そう、言い放つ吸血鬼(仮)は……面倒だ。これからは(仮)で。(仮)は透き通るほどの白い顔を真赤に染めながら--それこそ青森県産の最高級品の熟れたリンゴみたいに--白いワンピースから伸びている華奢な足を振り上げた。そのまま両手で地面を突き放してジャンプ。俺の顎目がけて一直線に進んでくる足を見下ろすと……

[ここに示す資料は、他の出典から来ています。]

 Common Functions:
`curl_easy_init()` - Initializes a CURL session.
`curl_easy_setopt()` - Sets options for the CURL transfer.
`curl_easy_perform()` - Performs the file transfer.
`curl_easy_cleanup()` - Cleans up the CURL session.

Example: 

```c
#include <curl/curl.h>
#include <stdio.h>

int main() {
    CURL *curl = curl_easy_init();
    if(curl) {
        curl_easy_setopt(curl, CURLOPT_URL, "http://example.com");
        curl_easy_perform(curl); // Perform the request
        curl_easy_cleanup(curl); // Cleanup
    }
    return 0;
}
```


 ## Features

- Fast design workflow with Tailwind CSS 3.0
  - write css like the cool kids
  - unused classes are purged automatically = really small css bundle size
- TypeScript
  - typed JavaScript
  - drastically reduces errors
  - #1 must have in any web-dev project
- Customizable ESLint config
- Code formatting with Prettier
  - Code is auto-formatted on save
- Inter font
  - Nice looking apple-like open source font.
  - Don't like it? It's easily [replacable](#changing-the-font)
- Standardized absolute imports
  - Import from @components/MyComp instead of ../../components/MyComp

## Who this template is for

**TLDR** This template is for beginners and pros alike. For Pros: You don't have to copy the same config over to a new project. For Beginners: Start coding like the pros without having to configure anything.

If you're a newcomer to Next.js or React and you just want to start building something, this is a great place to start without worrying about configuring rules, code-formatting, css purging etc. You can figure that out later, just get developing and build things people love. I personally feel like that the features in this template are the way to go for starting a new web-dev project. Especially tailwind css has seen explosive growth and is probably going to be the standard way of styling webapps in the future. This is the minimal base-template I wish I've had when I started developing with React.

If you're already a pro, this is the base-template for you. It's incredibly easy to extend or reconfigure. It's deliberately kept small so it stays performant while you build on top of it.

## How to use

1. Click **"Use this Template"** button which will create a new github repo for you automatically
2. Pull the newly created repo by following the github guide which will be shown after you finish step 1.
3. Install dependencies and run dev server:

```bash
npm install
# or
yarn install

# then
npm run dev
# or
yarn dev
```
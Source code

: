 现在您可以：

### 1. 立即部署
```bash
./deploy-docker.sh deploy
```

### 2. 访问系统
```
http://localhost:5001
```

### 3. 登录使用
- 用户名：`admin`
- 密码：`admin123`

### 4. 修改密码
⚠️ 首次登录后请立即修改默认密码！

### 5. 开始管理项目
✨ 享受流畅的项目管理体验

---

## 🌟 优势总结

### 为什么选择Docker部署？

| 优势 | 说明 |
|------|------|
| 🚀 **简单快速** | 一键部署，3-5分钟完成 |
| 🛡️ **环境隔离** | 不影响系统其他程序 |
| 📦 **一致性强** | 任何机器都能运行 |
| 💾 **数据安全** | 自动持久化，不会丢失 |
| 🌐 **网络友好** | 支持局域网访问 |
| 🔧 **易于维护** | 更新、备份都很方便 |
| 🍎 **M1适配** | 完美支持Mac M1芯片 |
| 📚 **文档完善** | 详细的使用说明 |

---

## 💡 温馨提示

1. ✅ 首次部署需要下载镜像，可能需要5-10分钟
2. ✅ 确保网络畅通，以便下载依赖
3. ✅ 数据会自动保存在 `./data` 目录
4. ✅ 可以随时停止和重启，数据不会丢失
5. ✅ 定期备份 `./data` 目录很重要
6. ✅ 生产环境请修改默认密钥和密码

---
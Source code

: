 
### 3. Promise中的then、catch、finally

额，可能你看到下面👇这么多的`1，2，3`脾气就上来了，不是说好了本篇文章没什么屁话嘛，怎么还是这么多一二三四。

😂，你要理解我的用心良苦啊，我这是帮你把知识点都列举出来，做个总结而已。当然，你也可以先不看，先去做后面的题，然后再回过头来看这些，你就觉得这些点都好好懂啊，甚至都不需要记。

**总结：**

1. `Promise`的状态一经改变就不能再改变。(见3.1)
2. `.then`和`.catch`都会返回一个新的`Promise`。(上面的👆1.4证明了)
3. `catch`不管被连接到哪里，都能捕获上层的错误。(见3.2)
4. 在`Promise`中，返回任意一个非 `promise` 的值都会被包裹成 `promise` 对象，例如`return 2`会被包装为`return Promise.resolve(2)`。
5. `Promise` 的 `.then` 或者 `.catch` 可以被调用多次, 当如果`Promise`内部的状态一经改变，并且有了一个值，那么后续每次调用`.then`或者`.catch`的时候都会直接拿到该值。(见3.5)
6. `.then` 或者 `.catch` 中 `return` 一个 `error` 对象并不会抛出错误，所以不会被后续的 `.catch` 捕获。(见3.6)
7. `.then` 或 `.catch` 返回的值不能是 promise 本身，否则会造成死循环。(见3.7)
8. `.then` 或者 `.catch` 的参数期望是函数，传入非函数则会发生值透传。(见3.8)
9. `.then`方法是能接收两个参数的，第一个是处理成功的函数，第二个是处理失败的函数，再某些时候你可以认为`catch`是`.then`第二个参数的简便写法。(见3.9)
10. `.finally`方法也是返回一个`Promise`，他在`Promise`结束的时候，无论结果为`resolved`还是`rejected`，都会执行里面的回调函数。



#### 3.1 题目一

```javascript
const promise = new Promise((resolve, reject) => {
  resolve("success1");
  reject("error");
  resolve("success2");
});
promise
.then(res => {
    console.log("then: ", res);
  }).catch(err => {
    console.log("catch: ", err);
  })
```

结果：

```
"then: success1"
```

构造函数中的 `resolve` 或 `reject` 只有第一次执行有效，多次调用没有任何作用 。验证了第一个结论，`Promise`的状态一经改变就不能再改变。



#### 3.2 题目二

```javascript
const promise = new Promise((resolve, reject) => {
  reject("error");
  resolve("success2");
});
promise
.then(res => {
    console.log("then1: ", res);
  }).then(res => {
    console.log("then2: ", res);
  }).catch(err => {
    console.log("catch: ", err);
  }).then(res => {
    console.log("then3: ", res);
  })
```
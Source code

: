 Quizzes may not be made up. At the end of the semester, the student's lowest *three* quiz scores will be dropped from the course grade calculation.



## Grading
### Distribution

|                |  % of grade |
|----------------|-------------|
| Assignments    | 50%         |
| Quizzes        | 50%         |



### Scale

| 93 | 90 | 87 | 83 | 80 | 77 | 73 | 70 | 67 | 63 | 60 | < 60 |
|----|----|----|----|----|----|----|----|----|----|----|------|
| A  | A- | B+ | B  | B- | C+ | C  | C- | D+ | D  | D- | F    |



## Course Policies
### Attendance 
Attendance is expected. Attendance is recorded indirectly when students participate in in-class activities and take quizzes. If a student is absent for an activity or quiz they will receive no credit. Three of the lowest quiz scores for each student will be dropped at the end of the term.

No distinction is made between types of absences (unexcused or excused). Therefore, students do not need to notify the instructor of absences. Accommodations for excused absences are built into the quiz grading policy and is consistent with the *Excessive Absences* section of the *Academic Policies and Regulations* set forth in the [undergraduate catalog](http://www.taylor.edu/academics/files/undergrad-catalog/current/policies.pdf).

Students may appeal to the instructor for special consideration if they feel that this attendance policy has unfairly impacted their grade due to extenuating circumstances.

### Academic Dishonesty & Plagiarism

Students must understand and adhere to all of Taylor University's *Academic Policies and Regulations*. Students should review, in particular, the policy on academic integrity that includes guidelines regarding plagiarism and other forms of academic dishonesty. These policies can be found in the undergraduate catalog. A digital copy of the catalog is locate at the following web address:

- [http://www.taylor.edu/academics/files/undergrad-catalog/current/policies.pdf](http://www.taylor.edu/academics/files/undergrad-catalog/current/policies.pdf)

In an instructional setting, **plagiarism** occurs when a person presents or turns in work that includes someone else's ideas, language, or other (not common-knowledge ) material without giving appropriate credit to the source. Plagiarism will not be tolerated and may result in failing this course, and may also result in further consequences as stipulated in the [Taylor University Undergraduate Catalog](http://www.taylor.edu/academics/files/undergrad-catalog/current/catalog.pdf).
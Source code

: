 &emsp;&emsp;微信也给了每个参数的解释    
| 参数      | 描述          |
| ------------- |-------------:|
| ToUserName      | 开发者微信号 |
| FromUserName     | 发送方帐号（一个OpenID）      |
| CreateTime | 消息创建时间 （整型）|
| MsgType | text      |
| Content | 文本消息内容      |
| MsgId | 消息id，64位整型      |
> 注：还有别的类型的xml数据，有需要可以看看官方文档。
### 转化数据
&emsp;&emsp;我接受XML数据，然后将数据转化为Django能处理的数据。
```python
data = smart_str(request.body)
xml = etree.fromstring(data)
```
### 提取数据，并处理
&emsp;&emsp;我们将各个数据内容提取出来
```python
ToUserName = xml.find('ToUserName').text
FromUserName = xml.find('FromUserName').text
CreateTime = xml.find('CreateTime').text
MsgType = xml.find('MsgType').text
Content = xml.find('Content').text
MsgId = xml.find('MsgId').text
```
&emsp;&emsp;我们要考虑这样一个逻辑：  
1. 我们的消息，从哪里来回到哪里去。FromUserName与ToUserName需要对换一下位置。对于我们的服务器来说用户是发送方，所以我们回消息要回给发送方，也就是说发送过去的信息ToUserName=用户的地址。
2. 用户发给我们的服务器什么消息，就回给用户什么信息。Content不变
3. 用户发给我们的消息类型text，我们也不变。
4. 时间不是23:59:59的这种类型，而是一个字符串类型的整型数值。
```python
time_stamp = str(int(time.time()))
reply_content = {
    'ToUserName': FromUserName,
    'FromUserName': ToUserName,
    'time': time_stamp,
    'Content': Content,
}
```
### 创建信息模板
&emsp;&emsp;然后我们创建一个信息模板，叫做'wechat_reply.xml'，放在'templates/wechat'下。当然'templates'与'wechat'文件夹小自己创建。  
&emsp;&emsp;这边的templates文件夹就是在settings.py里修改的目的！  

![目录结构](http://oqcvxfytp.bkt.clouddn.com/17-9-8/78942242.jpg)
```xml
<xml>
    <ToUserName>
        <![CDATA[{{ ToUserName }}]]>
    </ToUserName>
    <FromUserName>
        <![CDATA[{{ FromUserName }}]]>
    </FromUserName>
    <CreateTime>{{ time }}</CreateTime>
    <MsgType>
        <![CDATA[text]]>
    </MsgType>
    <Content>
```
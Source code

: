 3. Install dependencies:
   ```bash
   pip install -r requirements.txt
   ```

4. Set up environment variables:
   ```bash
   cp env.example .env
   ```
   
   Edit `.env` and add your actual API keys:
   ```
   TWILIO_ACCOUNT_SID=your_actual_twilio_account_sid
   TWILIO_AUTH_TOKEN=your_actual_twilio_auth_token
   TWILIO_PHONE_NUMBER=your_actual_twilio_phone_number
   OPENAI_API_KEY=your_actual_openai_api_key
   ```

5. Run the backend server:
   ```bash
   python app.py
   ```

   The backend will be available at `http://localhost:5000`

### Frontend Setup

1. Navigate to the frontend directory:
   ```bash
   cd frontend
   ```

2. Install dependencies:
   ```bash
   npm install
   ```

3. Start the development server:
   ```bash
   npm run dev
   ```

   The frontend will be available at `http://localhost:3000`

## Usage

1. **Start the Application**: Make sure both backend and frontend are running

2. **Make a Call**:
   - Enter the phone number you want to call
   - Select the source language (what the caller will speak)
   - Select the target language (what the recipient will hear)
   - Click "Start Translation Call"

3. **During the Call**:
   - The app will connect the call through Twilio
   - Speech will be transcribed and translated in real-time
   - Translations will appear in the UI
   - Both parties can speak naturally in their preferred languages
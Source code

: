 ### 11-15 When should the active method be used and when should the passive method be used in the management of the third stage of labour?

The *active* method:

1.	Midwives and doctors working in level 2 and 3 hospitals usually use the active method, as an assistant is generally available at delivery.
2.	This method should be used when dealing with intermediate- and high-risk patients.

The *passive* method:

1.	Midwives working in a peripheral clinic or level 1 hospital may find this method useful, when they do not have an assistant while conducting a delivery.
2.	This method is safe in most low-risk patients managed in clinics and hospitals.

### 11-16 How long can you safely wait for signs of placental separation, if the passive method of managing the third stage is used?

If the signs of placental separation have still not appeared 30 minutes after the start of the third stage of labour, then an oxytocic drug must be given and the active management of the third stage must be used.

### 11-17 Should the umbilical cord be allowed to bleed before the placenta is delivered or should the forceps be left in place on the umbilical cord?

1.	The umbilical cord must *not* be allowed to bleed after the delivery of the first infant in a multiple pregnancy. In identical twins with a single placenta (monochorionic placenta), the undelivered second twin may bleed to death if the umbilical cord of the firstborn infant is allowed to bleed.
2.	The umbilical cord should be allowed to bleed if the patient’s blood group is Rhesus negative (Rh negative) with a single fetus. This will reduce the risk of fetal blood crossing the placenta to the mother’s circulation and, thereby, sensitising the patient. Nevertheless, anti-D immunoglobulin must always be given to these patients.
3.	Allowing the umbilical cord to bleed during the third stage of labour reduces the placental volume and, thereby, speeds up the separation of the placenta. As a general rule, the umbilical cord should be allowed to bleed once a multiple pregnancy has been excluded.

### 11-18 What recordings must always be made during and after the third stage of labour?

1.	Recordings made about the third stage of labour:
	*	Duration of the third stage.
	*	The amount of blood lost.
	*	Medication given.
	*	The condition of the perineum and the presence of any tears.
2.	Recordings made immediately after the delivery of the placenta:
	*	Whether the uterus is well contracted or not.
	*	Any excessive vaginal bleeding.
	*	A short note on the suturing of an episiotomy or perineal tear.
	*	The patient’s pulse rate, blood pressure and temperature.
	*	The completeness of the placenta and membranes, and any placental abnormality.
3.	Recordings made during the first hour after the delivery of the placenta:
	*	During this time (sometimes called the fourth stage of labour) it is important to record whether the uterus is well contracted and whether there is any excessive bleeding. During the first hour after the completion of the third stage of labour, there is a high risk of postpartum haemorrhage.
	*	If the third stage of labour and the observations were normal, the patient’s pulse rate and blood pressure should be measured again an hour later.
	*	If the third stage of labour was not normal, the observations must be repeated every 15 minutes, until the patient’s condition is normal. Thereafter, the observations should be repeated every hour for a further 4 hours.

あ、ぱんつ見……「ぐえ」 なんだか車に轢かれたようなつぶされたような蛙の呻き声と同時に俺は華麗に後方宙返り《バク転》を決めていた。そこは流石のプチ吸血鬼・身体能力向上☆ の恩恵で見事に音もなく爪先から地面に降り立つ。
「痛いじゃないか?」
あんたが変なことを考えるのがいけないのだろう!?
「よしてくれよ、俺はお医者さんゴッコなんて妄想していないぜ?」 俺の太い注射は……そんなやましいことは考えていない……はず。
今、完全に妄想って書いていたよね!?
なに勝手にルビを『そうぞう』に変換しているの!!
「そんなことより、『吸血鬼キック』っていう名前はどうよ? なんか色々と問題がありそうだな……。ほら、もっと良い名前とかあるだろう? そういうの使おうぜ。そうだな……『デビルズペイン』とかはどうだ?」
厨二っぽい!!
あっ、話を流した方にはツッコまないのね。